Recorded information below:
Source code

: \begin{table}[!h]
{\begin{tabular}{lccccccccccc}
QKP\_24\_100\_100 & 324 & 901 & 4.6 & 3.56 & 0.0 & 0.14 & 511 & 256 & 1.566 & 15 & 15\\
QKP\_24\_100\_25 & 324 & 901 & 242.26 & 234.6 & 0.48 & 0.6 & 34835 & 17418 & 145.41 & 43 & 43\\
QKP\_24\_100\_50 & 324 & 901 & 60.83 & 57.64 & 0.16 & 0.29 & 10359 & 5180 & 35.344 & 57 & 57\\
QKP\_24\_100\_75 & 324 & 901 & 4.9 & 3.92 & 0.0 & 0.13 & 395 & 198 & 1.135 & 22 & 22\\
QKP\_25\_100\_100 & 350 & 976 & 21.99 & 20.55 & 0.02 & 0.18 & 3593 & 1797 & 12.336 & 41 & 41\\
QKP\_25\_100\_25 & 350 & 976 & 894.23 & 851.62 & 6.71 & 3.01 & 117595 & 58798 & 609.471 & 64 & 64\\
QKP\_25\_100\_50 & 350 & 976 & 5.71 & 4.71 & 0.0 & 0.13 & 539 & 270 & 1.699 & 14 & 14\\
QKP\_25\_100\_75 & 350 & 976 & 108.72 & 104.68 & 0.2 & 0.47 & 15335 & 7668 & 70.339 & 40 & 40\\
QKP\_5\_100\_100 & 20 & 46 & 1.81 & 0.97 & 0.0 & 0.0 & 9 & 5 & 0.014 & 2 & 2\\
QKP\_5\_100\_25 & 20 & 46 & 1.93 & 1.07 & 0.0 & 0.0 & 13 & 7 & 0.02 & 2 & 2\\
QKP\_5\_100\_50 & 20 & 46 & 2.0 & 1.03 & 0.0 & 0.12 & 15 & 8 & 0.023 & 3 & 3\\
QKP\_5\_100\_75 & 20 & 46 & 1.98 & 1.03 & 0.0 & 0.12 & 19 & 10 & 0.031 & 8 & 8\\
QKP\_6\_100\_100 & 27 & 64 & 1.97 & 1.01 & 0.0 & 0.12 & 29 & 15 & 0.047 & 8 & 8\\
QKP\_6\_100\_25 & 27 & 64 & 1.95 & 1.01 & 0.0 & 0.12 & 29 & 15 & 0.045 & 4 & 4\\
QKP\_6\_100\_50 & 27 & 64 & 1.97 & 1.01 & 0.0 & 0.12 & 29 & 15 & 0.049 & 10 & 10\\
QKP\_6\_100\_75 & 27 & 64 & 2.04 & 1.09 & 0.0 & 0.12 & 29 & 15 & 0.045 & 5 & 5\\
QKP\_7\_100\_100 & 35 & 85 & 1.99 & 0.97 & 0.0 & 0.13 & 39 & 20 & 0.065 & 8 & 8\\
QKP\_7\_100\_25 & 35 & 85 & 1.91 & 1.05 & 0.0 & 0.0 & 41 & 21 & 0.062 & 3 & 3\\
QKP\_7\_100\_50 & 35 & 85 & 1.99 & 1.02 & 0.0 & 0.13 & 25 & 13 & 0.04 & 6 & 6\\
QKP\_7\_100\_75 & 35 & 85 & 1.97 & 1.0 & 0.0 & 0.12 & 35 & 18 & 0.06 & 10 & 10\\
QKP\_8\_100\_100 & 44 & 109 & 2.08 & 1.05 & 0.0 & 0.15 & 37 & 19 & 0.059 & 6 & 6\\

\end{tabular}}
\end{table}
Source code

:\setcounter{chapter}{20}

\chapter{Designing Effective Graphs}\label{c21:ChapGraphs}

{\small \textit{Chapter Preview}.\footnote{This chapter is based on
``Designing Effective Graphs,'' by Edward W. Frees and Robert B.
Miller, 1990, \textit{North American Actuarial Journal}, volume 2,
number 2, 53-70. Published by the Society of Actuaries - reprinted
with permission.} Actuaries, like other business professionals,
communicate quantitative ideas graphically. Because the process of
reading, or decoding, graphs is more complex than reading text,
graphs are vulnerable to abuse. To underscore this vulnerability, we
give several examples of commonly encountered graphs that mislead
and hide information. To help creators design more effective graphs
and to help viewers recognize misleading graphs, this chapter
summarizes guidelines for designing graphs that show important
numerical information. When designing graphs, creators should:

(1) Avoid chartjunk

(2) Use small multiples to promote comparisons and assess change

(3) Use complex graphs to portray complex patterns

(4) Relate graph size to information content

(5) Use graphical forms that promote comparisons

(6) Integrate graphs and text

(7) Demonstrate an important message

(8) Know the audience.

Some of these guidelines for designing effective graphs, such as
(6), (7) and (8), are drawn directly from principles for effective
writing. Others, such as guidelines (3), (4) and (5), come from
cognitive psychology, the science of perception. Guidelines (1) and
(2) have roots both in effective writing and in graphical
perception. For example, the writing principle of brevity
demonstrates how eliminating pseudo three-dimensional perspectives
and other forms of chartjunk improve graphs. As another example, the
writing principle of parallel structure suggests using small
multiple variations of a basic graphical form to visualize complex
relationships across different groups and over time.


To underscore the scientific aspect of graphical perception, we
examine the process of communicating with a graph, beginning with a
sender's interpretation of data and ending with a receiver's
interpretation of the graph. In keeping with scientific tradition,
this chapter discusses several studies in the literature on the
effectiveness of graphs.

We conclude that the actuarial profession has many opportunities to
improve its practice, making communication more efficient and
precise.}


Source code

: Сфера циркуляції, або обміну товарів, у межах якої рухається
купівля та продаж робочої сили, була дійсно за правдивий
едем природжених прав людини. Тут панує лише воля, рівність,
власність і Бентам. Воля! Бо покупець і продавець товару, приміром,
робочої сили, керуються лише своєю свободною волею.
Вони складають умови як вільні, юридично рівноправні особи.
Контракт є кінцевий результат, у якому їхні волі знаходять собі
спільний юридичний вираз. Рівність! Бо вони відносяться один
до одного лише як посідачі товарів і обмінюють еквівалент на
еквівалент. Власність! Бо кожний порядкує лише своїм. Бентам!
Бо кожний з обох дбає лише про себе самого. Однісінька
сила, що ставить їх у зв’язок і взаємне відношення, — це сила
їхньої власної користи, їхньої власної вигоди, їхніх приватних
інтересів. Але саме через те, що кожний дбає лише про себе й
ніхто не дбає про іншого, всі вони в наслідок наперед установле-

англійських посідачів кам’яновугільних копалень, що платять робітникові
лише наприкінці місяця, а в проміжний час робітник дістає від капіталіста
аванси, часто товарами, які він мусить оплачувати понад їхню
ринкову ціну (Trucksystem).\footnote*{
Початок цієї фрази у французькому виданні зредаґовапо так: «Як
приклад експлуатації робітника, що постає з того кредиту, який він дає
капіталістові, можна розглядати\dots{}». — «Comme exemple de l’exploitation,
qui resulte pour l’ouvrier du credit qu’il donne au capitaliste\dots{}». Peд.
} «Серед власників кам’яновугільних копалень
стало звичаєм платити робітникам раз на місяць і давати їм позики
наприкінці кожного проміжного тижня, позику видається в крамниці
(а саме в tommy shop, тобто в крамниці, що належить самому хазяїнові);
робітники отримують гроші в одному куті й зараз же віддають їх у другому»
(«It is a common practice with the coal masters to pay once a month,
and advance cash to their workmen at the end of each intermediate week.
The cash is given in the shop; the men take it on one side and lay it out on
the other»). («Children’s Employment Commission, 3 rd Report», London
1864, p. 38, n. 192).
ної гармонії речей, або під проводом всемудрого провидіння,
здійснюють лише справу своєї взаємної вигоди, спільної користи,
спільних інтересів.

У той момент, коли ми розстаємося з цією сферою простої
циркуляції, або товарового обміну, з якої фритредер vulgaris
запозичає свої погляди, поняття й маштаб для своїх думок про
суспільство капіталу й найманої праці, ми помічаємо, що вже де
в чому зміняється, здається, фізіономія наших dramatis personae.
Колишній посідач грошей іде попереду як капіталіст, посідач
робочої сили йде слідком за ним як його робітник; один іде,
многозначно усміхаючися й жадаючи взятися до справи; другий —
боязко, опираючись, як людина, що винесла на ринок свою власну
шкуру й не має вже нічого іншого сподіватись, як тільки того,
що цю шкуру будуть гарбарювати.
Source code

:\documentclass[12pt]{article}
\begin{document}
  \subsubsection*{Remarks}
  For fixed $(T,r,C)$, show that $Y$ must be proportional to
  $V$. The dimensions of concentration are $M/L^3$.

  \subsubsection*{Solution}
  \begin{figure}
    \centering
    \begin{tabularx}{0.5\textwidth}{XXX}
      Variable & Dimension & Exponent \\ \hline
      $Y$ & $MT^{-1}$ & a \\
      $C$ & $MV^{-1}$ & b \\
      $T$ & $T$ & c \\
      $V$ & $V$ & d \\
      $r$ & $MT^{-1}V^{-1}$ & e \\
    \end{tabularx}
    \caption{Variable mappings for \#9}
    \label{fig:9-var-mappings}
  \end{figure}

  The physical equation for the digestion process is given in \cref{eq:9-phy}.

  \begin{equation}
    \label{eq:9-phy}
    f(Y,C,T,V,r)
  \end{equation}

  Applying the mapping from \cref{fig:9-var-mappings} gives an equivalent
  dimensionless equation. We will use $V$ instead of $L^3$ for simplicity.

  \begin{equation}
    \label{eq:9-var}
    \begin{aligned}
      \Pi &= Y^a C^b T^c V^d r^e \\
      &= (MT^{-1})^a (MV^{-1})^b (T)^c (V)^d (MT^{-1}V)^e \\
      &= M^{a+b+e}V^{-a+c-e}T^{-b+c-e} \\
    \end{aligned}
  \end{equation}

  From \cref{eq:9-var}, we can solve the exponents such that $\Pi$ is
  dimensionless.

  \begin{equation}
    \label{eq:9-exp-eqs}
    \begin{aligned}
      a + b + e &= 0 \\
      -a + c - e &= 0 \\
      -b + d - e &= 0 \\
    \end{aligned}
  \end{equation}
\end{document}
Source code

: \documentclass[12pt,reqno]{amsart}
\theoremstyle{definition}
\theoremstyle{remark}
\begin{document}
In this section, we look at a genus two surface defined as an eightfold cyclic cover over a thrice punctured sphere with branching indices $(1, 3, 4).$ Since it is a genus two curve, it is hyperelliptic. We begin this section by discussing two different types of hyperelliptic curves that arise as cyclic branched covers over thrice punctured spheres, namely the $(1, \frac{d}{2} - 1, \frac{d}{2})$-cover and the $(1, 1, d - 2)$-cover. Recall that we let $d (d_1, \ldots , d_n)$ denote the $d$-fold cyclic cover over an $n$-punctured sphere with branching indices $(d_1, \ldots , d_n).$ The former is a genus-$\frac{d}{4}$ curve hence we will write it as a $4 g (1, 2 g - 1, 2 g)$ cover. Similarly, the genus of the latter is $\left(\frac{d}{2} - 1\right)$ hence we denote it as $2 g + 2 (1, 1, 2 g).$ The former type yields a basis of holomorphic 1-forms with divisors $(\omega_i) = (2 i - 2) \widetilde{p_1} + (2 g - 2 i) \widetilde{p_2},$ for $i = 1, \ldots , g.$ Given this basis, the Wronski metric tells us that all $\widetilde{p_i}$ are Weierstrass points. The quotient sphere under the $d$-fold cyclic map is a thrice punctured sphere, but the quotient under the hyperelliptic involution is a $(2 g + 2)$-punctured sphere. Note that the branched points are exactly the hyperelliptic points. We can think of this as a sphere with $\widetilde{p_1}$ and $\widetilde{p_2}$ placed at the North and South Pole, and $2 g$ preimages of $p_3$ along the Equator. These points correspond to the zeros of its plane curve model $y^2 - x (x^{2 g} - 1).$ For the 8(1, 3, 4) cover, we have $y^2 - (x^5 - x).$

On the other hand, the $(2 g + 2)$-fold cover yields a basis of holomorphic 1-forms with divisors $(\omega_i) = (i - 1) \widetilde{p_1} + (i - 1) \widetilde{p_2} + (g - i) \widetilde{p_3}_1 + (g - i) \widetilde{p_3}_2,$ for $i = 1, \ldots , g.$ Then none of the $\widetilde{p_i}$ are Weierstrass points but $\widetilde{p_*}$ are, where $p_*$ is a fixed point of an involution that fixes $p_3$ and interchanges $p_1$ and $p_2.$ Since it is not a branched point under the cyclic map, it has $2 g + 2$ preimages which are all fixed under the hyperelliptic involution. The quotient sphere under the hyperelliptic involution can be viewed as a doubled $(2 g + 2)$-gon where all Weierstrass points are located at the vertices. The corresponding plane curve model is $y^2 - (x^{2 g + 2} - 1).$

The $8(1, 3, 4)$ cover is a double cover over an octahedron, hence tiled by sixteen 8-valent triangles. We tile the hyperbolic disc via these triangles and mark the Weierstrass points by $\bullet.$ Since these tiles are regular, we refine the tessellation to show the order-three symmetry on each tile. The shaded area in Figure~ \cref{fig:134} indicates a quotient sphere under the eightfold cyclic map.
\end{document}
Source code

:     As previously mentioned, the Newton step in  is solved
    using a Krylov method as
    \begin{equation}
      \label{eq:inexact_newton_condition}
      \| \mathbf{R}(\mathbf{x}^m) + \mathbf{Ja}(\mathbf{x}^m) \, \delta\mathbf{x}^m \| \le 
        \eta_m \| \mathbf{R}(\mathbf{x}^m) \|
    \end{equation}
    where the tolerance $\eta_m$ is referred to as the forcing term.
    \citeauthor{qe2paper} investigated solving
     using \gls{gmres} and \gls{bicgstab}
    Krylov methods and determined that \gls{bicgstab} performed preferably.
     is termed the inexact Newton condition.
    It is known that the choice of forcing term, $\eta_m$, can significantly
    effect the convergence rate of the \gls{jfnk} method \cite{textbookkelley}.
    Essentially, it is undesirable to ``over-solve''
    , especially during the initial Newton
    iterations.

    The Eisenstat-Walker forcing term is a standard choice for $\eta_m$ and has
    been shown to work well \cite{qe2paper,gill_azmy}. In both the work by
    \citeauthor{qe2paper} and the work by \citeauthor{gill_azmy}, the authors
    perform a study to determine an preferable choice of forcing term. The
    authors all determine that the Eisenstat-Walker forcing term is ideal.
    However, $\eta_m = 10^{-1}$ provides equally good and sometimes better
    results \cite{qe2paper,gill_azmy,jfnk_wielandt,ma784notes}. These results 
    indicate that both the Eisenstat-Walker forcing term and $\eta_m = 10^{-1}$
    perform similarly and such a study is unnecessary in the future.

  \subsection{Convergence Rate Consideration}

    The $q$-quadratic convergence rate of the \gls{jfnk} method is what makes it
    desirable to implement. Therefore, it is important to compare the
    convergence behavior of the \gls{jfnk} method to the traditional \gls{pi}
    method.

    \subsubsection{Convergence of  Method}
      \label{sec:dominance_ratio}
End of Recorded information.
## About this exercise
Extract exactly the leading lines of the data, stopping at and including the line with "QKP\_25\_100\_50 & 350".

## Response area
Source code

: \begin{table}[!h]
{\begin{tabular}{lccccccccccc}
QKP\_24\_100\_100 & 324 & 901 & 4.6 & 3.56 & 0.0 & 0.14 & 511 & 256 & 1.566 & 15 & 15\\
QKP\_24\_100\_25 & 324 & 901 & 242.26 & 234.6 & 0.48 & 0.6 & 34835 & 17418 & 145.41 & 43 & 43\\
QKP\_24\_100\_50 & 324 & 901 & 60.83 & 57.64 & 0.16 & 0.29 & 10359 & 5180 & 35.344 & 57 & 57\\
QKP\_24\_100\_75 & 324 & 901 & 4.9 & 3.92 & 0.0 & 0.13 & 395 & 198 & 1.135 & 22 & 22\\
QKP\_25\_100\_100 & 350 & 976 & 21.99 & 20.55 & 0.02 & 0.18 & 3593 & 1797 & 12.336 & 41 & 41\\
QKP\_25\_100\_25 & 350 & 976 & 894.23 & 851.62 & 6.71 & 3.01 & 117595 & 58798 & 609.471 & 64 & 64\\
QKP\_25\_100\_50 & 350 & 976 & 5.71 & 4.71 & 0.0 & 0.13 & 539 & 270 & 1.699 & 14 & 14\\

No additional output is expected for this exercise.